Тут послышались тяжелые шаги по помосту. Это пришёл Дворецкий, чтобы убедиться, что в Комнате Отдыха всё готово для собрания Мудрецов за вином и маком после ужина. Лира подскочила к дубовому шкафу, распахнула его и спряталась внутри, закрыв дверь как раз в тот момент, когда Дворецкий вошёл. За Пантелеймона она не волновалась, потому что комната была выдержана в тёмных тонах, и, кроме того, он всегда мог забраться под кресло.
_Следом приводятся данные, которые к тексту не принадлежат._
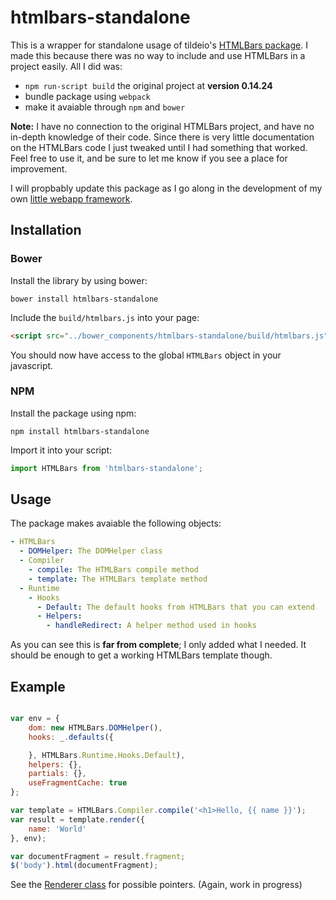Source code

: # htmlbars-standalone
This is a wrapper for standalone usage of tildeio's [HTMLBars package](https://github.com/tildeios/htmlbars). I made this 
because there was no way to include and use HTMLBars in a project easily. All I did was:

- `npm run-script build` the original project at **version 0.14.24**
- bundle package using `webpack`
- make it avaiable through `npm` and `bower`

**Note:** I have no connection to the original HTMLBars project, and have no in-depth knowledge of their code. Since there 
is very little documentation on the HTMLBars code I just tweaked until I had something that worked. Feel free to use it, 
and be sure to let me know if you see a place for improvement. 

I will propbably update this package as I go along in the development of my 
own [little webapp framework](https://github.com/rseyferth/chicken).


## Installation

### Bower
Install the library by using bower:

```
bower install htmlbars-standalone
```

Include the `build/htmlbars.js` into your page:

```html
<script src="../bower_components/htmlbars-standalone/build/htmlbars.js" charset="utf-8"></script>
```

You should now have access to the global `HTMLBars` object in your javascript.



### NPM

Install the package using npm:

```
npm install htmlbars-standalone
```

Import it into your script:

```javascript
import HTMLBars from 'htmlbars-standalone';
```


## Usage

The package makes avaiable the following objects:

```yaml
- HTMLBars
  - DOMHelper: The DOMHelper class
  - Compiler
    - compile: The HTMLBars compile method
    - template: The HTMLBars template method
  - Runtime
    - Hooks
      - Default: The default hooks from HTMLBars that you can extend
      - Helpers:
        - handleRedirect: A helper method used in hooks
```

As you can see this is **far from complete**; I only added what I needed. It should be enough to get a 
working HTMLBars template though.

## Example

```javascript

var env = {
	dom: new HTMLBars.DOMHelper(),
	hooks: _.defaults({

	}, HTMLBars.Runtime.Hooks.Default),
	helpers: {},
	partials: {},
	useFragmentCache: true
};

var template = HTMLBars.Compiler.compile('<h1>Hello, {{ name }}');
var result = template.render({
	name: 'World'
}, env);

var documentFragment = result.fragment;
$('body').html(documentFragment);

```

See the [Renderer class](https://github.com/rseyferth/chicken/blob/master/src/Dom/Renderer.js) for possible
pointers. (Again, work in progress)
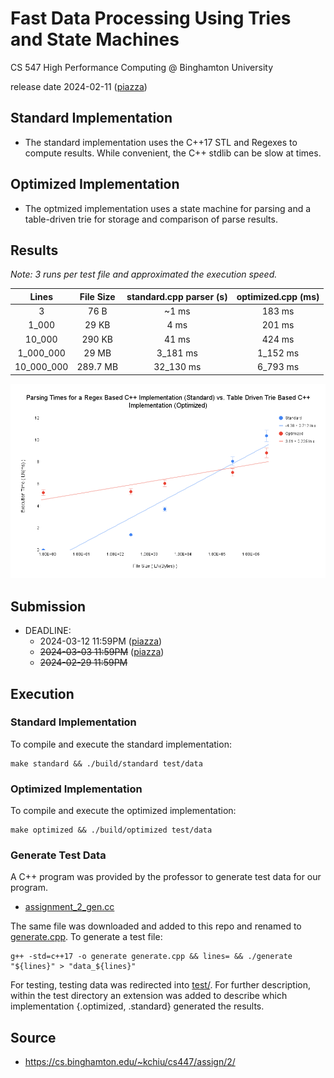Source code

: # Fast Data Processing Using Tries and State Machines

CS 547 High Performance Computing @ Binghamton University

release date 2024-02-11 ([piazza](https://piazza.com/class/lrkxtzhdnc831h/post/67))

## Standard Implementation

* The standard implementation uses the C++17 STL and Regexes to compute
  results. While convenient, the C++ stdlib can be slow at times.

## Optimized Implementation

* The optmized implementation uses a state machine for parsing and a table-driven
  trie for storage and comparison of parse results.

## Results

_Note: 3 runs per test file and approximated the execution speed._

| Lines                       | File Size                 | standard.cpp parser (s)    | optimized.cpp (ms)        |
|-----------------------------|---------------------------|----------------------------|---------------------------|
| <center>3</center>          | <center>76 B</center>     | <center>~1 ms</center>     | <center>183 ms</center>   |
| <center>1_000</center>      | <center>29 KB</center>    | <center>4 ms</center>      | <center>201 ms</center>   |
| <center>10_000</center>     | <center>290 KB</center>   | <center>41 ms</center>     | <center>424 ms</center>   |
| <center>1_000_000</center>  | <center>29 MB</center>    | <center>3_181 ms</center>  | <center>1_152 ms</center> |
| <center>10_000_000</center> | <center>289.7 MB</center> | <center>32_130 ms</center> | <center>6_793 ms</center> |

<img src="./figures/results.png" alt="Parsing Times for a Regex Implementation vs. Table Driven Trie Implementation."/>

## Submission

* DEADLINE:
    * 2024-03-12 11:59PM     ([piazza](https://piazza.com/class/lrkxtzhdnc831h/post/111))
    * ~~2024-03-03 11:59PM~~ ([piazza](https://piazza.com/class/lrkxtzhdnc831h/post/97))
    * ~~2024-02-29 11:59PM~~

## Execution

### Standard Implementation

To compile and execute the standard implementation:

```shell
make standard && ./build/standard test/data
```

### Optimized Implementation

To compile and execute the optimized implementation:

```shell
make optimized && ./build/optimized test/data
```

### Generate Test Data

A C++ program was provided by the professor to generate test data for our program.

* [assignment_2_gen.cc](https://cdn-uploads.piazza.com/paste/jzm3q3u8zkr2v1/459abbb60ec2ba06bfe3d7f9186d40bcd93636b523a27fb456ef6422c9ebe25f/assignment_2_gen.cc)

The same file was downloaded and added to this repo and renamed to [generate.cpp](./generate.cpp). To
generate a test file:

```shell
g++ -std=c++17 -o generate generate.cpp && lines= && ./generate "${lines}" > "data_${lines}"
```

For testing, testing data was redirected into [test/](./test). For further description, within
the test directory an extension was added to describe which implementation {.optimized, .standard}
generated the results.

## Source

* https://cs.binghamton.edu/~kchiu/cs447/assign/2/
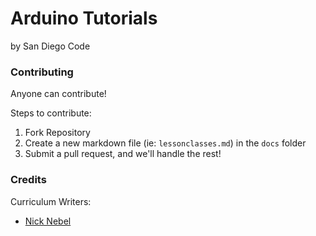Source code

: # Arduino Tutorials

by San Diego Code

### Contributing
Anyone can contribute!

Steps to contribute:

1. Fork Repository
2. Create a new markdown file (ie: ```lessonclasses.md```) in the ```docs``` folder
3. Submit a pull request, and we'll handle the rest!


### Credits
Curriculum Writers:
- [Nick Nebel](https://nickwn.github.io)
До неё доносилось тяжёлое дыхание Дворецкого, а в щель неплотно прикрытой двери Лира разглядела, как слуга поправил трубки на подставке, бросил взгляд на бокалы и графины. Вот он пригладил обеими рукам волосы на висках и повернулся к своему деймону. Он был слугой, а значит, его деймон носила обличье собаки; но у главного слуги — и собака особенная — рыжий сеттер. Она, кажется, что-то заподозрила и начала рыскать по комнате, но до шкафа, к огромному облегчению Лиры, не добралась. Дворецкого Лира боялась, потому что уже дважды попалась ему под горячую руку.
В этот момент до неё донесся лёгкий шёпот, значит, Пантелеймон тоже проскользнул в шкаф вместе с ней.
— Ну вот, теперь нам тут сидеть — не пересидеть! Ну почему ты никогда, никогда меня не слушаешься?